Exercise directions:
Each record below is to be copied word for word, with pictures removed.

⁂

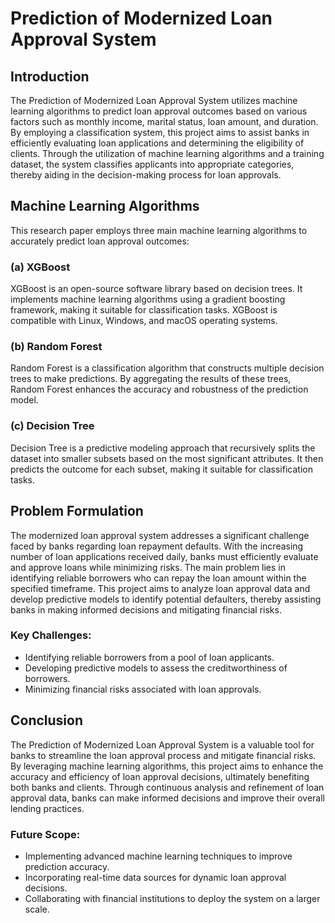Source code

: # Prediction of Modernized Loan Approval System

## Introduction

The Prediction of Modernized Loan Approval System utilizes machine learning algorithms to predict loan approval outcomes based on various factors such as monthly income, marital status, loan amount, and duration. By employing a classification system, this project aims to assist banks in efficiently evaluating loan applications and determining the eligibility of clients. Through the utilization of machine learning algorithms and a training dataset, the system classifies applicants into appropriate categories, thereby aiding in the decision-making process for loan approvals.

## Machine Learning Algorithms

This research paper employs three main machine learning algorithms to accurately predict loan approval outcomes:

### (a) XGBoost
XGBoost is an open-source software library based on decision trees. It implements machine learning algorithms using a gradient boosting framework, making it suitable for classification tasks. XGBoost is compatible with Linux, Windows, and macOS operating systems.

### (b) Random Forest
Random Forest is a classification algorithm that constructs multiple decision trees to make predictions. By aggregating the results of these trees, Random Forest enhances the accuracy and robustness of the prediction model.

### (c) Decision Tree
Decision Tree is a predictive modeling approach that recursively splits the dataset into smaller subsets based on the most significant attributes. It then predicts the outcome for each subset, making it suitable for classification tasks.

## Problem Formulation

The modernized loan approval system addresses a significant challenge faced by banks regarding loan repayment defaults. With the increasing number of loan applications received daily, banks must efficiently evaluate and approve loans while minimizing risks. The main problem lies in identifying reliable borrowers who can repay the loan amount within the specified timeframe. This project aims to analyze loan approval data and develop predictive models to identify potential defaulters, thereby assisting banks in making informed decisions and mitigating financial risks.

### Key Challenges:
- Identifying reliable borrowers from a pool of loan applicants.
- Developing predictive models to assess the creditworthiness of borrowers.
- Minimizing financial risks associated with loan approvals.

## Conclusion

The Prediction of Modernized Loan Approval System is a valuable tool for banks to streamline the loan approval process and mitigate financial risks. By leveraging machine learning algorithms, this project aims to enhance the accuracy and efficiency of loan approval decisions, ultimately benefiting both banks and clients. Through continuous analysis and refinement of loan approval data, banks can make informed decisions and improve their overall lending practices.

### Future Scope:
- Implementing advanced machine learning techniques to improve prediction accuracy.
- Incorporating real-time data sources for dynamic loan approval decisions.
- Collaborating with financial institutions to deploy the system on a larger scale.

⁂

Response to this exercise:
Source code

: # Prediction of Modernized Loan Approval System

## Introduction

The Prediction of Modernized Loan Approval System utilizes machine learning algorithms to predict loan approval outcomes based on various factors such as monthly income, marital status, loan amount, and duration. By employing a classification system, this project aims to assist banks in efficiently evaluating loan applications and determining the eligibility of clients. Through the utilization of machine learning algorithms and a training dataset, the system classifies applicants into appropriate categories, thereby aiding in the decision-making process for loan approvals.

## Machine Learning Algorithms

This research paper employs three main machine learning algorithms to accurately predict loan approval outcomes:

### (a) XGBoost
XGBoost is an open-source software library based on decision trees. It implements machine learning algorithms using a gradient boosting framework, making it suitable for classification tasks. XGBoost is compatible with Linux, Windows, and macOS operating systems.

### (b) Random Forest
Random Forest is a classification algorithm that constructs multiple decision trees to make predictions. By aggregating the results of these trees, Random Forest enhances the accuracy and robustness of the prediction model.

### (c) Decision Tree
Decision Tree is a predictive modeling approach that recursively splits the dataset into smaller subsets based on the most significant attributes. It then predicts the outcome for each subset, making it suitable for classification tasks.

## Problem Formulation

The modernized loan approval system addresses a significant challenge faced by banks regarding loan repayment defaults. With the increasing number of loan applications received daily, banks must efficiently evaluate and approve loans while minimizing risks. The main problem lies in identifying reliable borrowers who can repay the loan amount within the specified timeframe. This project aims to analyze loan approval data and develop predictive models to identify potential defaulters, thereby assisting banks in making informed decisions and mitigating financial risks.

### Key Challenges:
- Identifying reliable borrowers from a pool of loan applicants.
- Developing predictive models to assess the creditworthiness of borrowers.
- Minimizing financial risks associated with loan approvals.

## Conclusion

The Prediction of Modernized Loan Approval System is a valuable tool for banks to streamline the loan approval process and mitigate financial risks. By leveraging machine learning algorithms, this project aims to enhance the accuracy and efficiency of loan approval decisions, ultimately benefiting both banks and clients. Through continuous analysis and refinement of loan approval data, banks can make informed decisions and improve their overall lending practices.

### Future Scope:
- Implementing advanced machine learning techniques to improve prediction accuracy.
- Incorporating real-time data sources for dynamic loan approval decisions.
- Collaborating with financial institutions to deploy the system on a larger scale.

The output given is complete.